Task description: Copy each line below without leaving any out.

Saved entries
-- -- --

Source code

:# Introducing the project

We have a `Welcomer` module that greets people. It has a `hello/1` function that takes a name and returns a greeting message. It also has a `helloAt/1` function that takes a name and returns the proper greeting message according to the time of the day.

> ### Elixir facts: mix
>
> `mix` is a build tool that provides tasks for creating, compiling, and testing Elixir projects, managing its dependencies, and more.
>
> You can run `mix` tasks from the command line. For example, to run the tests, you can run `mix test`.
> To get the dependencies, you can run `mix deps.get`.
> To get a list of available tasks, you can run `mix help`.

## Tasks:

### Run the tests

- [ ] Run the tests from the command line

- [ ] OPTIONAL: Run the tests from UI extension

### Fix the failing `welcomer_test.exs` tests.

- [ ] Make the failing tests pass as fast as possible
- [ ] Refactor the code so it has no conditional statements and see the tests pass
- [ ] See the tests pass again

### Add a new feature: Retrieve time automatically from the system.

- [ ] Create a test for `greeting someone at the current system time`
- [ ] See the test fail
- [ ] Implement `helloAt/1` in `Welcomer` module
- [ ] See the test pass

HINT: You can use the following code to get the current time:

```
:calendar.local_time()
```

-- -- --

Solution to this task:
Source code

:# Introducing the project

We have a `Welcomer` module that greets people. It has a `hello/1` function that takes a name and returns a greeting message. It also has a `helloAt/1` function that takes a name and returns the proper greeting message according to the time of the day.

> ### Elixir facts: mix
>
> `mix` is a build tool that provides tasks for creating, compiling, and testing Elixir projects, managing its dependencies, and more.
>
> You can run `mix` tasks from the command line. For example, to run the tests, you can run `mix test`.
> To get the dependencies, you can run `mix deps.get`.
> To get a list of available tasks, you can run `mix help`.

## Tasks:

### Run the tests

- [ ] Run the tests from the command line

- [ ] OPTIONAL: Run the tests from UI extension

### Fix the failing `welcomer_test.exs` tests.

- [ ] Make the failing tests pass as fast as possible
- [ ] Refactor the code so it has no conditional statements and see the tests pass
- [ ] See the tests pass again

### Add a new feature: Retrieve time automatically from the system.

- [ ] Create a test for `greeting someone at the current system time`
- [ ] See the test fail
- [ ] Implement `helloAt/1` in `Welcomer` module
- [ ] See the test pass

HINT: You can use the following code to get the current time:

```
:calendar.local_time()
```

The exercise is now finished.